Metadata-Version: 2.4
Name: hanky
Version: 0.1.0.dev0
Summary: Simple library and command line tool for loading flash cards into anki.
Project-URL: Homepage, https://github.com/Haeata-Ash/hanky
Project-URL: Issues, https://github.com/Haeata-Ash/hanky/issues
Author-email: HBA <hanky-pypi.8ebs0@simplelogin.com>
License-File: LICENSE
Keywords: anki
Classifier: Environment :: Console
Classifier: License :: OSI Approved :: MIT License
Classifier: Operating System :: Unix
Classifier: Programming Language :: Python :: 3
Requires-Python: >=3.11
Requires-Dist: anki
Requires-Dist: psutil
Provides-Extra: tos
Requires-Dist: boto3; extra == 'tos'
Description-Content-Type: text/markdown

# hanky: A CLI Application For Generating Anki Decks

[![Hatch project](https://img.shields.io/badge/%F0%9F%A5%9A-Hatch-4051b5.svg)](https://github.com/pypa/hatch)

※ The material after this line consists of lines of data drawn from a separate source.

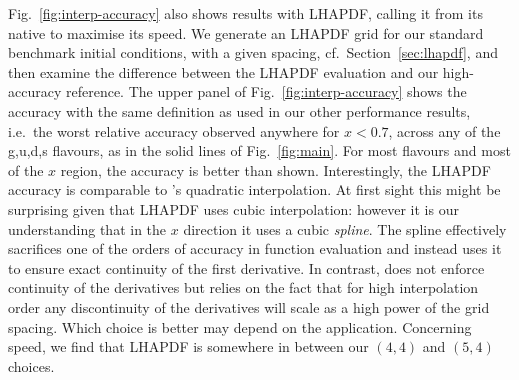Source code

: Fig.~\ref{fig:interp-accuracy} also shows results with LHAPDF, calling
it from its native \CPP to maximise its speed.
%
We generate an LHAPDF grid for our standard benchmark initial
conditions, with a given  spacing, cf.\
Section~\ref{sec:lhapdf}, and then examine the difference between the
LHAPDF evaluation and our high-accuracy reference.
%
The upper panel of Fig.~\ref{fig:interp-accuracy} shows the accuracy
with the same definition as used in our other performance results,
i.e.\ the worst relative accuracy observed anywhere for $x < 0.7$,
across any of the g,u,d,s flavours, as in the solid lines of
Fig.~\ref{fig:main}.
%
For most flavours and most of the $x$ region, the accuracy is better
than shown.
%
Interestingly, the LHAPDF accuracy is comparable to \hoppet's
quadratic interpolation.
%
At first sight this might be surprising given that LHAPDF uses cubic
interpolation: however it is our understanding that in the $x$
direction it uses a cubic \emph{spline}.
%
The spline effectively sacrifices one of the orders of accuracy in
function evaluation and instead uses it to ensure exact continuity of
the first derivative.
%
In contrast, \hoppet does not enforce continuity of the derivatives
but relies on the fact that for high interpolation order any
discontinuity of the derivatives will scale as a high power of the
grid spacing. 
%
Which choice is better may depend on the application. 
%
Concerning speed, we find that LHAPDF is somewhere in between our
$(4,4)$ and $(5,4)$ choices.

Hanky is an extendable cli tool which loads flash cards from files, transforms them, then adds them to
Anki.

For example, a single hanky pipeline might take an English word and:

1. scrape a French translation and example sentence from a dictionary site, then
2. generate spoken audio of that translation with a text-to-speech service,

turning a one-column spreadsheet into rich, audio-enabled cards.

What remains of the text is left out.